In my late twenties, after the deaths of my parents, I frequently curled up in a fetal position on my bed holding my phone two inches from my face, on Instagram, shopping. I found an influencer named Courtney Adamo, who I didn’t know was an influencer because I’d never seen the word. I didn’t yet understand Instagram’s ability to fuse the personal and the commercial; this was several years before a bloodbath takedown of Adamo in Vanity Fair. From her Instagram feed, I gathered that Adamo traveled the world beautifully dressed with five young beautifully dressed children. Her kids looked like expensive pioneers, packaged in impeccable linens and pulling wooden toys around minimalist palaces. I felt guilty for succumbing to Adamo’s fantasy world, but I was unable to resist her clothes. I tapped her outfits, hoping to pin down the source of her magic, and found that these dresses cost four hundred dollars; they are ethically hand-loomed for Brooklyn design duo Ace & Jig.

I started stalking Instagram posts with Ace & Jig tags, scrutinizing their new collection when it came out in Vogue. Months later I geared up and bought my first Ace & Jig garment, on sale. When the package arrived I tore it open, my hands shaking. It was a tomato-red jumpsuit with threads of gold woven into it. I burst into my partner’s study in a fever of triumph, showing off my conquest. He examined the baggy jumpsuit judiciously, a little puzzled. That looks good, he said, the pitch of his voice flaring with uncertainty toward the end of the phrase. Later I can admit that even models look like technicolor Mennonites in most of the line, but at the time all I could think was, I’m wearing something special, something unusual, something I saw featured in Vogue. In Baudrillard’s terms, I was signing; I had “raised myself to the second power.”


3.
I have a friend named Jean
who has a developmental disability. Jean is eighty-four but has the energy of someone in her sixties. There’s something wry and birdlike about her; she scoots behind her walker in spry bursts. Her blue eyes are like pristine pools set into the craggy landscape of her face. She dresses oddly, pairing a pink tracksuit with a fluffy sweater, or a shiny velour hoodie with khakis. The staff at her group home gives her manicures, purple or teal lacquered onto fingers hobbled by arthritis. They dye her short gray hair with punk streaks of color, watery red or rivulets of pink. Tough gray hairs sprout from her face. She has a small and slender frame, yet she’s surprisingly loud and unflappably friendly. When we go to Target she greets anyone in her vicinity with enthusiastic shouts. “Hello, sir!” she booms to a man shelving towels. People generally are first startled, then friendly; as with small children, their guard instantly drops.
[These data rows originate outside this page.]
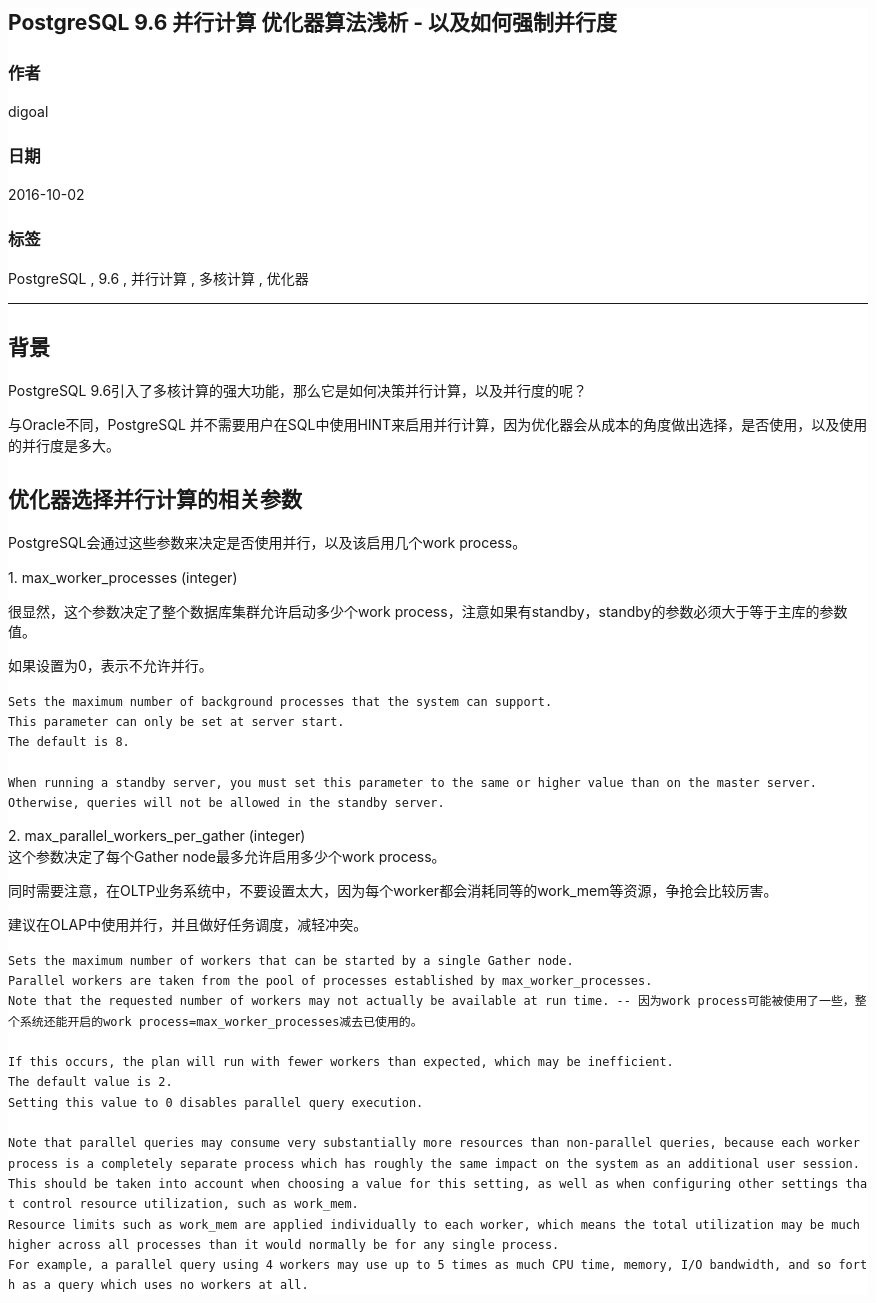## PostgreSQL 9.6 并行计算 优化器算法浅析 - 以及如何强制并行度 
            
### 作者           
digoal            
            
### 日期          
2016-10-02           
            
### 标签          
PostgreSQL , 9.6 , 并行计算 , 多核计算 , 优化器     
            
----          
            
## 背景    
PostgreSQL 9.6引入了多核计算的强大功能，那么它是如何决策并行计算，以及并行度的呢？      
    
与Oracle不同，PostgreSQL 并不需要用户在SQL中使用HINT来启用并行计算，因为优化器会从成本的角度做出选择，是否使用，以及使用的并行度是多大。     
    
## 优化器选择并行计算的相关参数  
PostgreSQL会通过这些参数来决定是否使用并行，以及该启用几个work process。     
    
1\. max_worker_processes (integer)    
    
很显然，这个参数决定了整个数据库集群允许启动多少个work process，注意如果有standby，standby的参数必须大于等于主库的参数值。    
    
如果设置为0，表示不允许并行。    
    
```  
Sets the maximum number of background processes that the system can support.   
This parameter can only be set at server start.   
The default is 8.  
  
When running a standby server, you must set this parameter to the same or higher value than on the master server.   
Otherwise, queries will not be allowed in the standby server.  
```  
    
2\. max_parallel_workers_per_gather (integer)    
这个参数决定了每个Gather node最多允许启用多少个work process。    
       
同时需要注意，在OLTP业务系统中，不要设置太大，因为每个worker都会消耗同等的work_mem等资源，争抢会比较厉害。      
      
建议在OLAP中使用并行，并且做好任务调度，减轻冲突。     
    
```  
Sets the maximum number of workers that can be started by a single Gather node.   
Parallel workers are taken from the pool of processes established by max_worker_processes.   
Note that the requested number of workers may not actually be available at run time. -- 因为work process可能被使用了一些，整个系统还能开启的work process=max_worker_processes减去已使用的。    
  
If this occurs, the plan will run with fewer workers than expected, which may be inefficient.   
The default value is 2.   
Setting this value to 0 disables parallel query execution.   
  
Note that parallel queries may consume very substantially more resources than non-parallel queries, because each worker process is a completely separate process which has roughly the same impact on the system as an additional user session.   
This should be taken into account when choosing a value for this setting, as well as when configuring other settings that control resource utilization, such as work_mem.   
Resource limits such as work_mem are applied individually to each worker, which means the total utilization may be much higher across all processes than it would normally be for any single process.   
For example, a parallel query using 4 workers may use up to 5 times as much CPU time, memory, I/O bandwidth, and so forth as a query which uses no workers at all.  
```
I met Jean eighteen years ago as a college freshman volunteering for the Best Buddies program. Over time, she has become a close friend, and this year I became her guardian. She lives in a home with six other women all of whom, with one exception, cannot speak. When I’ve asked her about her cohort over the years, Jean is unusually laconic. “Sarah screams,” she says, shrugging. Instead she tells me stories about the staff, with whom she seems to identify.

Because Jean lives in suburban Connecticut, we hang out at strip malls. Stuck much of the time at the group home and unable to drive, Jean craves mobility. She adores capitalism’s chief nodes of leisure: restaurants, movies, travel, and shopping. But Jean is poor. Early on in my relationship with Jean, I began to understand what I think of as the terms of our friendship. I give Jean access to a world she desires, the ability to associate with environments away from her group home. I take her to the movies; I buy her things. In return, Jean provides a continual check to my ego and assumptions. Jean’s disability makes her relationship to capitalism’s semiotics sketchy, provisional. “Red Log,” she murmurs, as we drive by Red Lobster. When I take Jean shopping, she generally finds what she wants right away. We enter the jewelry department at a box store, and Jean surges up to a rotating kiosk of necklaces. “EWWW isn’t it PRETTY,” she exclaims. She grabs the first thing she sees, a pink enamel heart with a fake diamond at its center.

I imagine Elon Musk trapped in a group home watching Ellen.

“Jean, don’t you want to look around some more?” I pick up a more tasteful necklace. “This is nice,” I tell her.

“You don’t have enough money?” she shouts. At this point usually a few people begin to stare.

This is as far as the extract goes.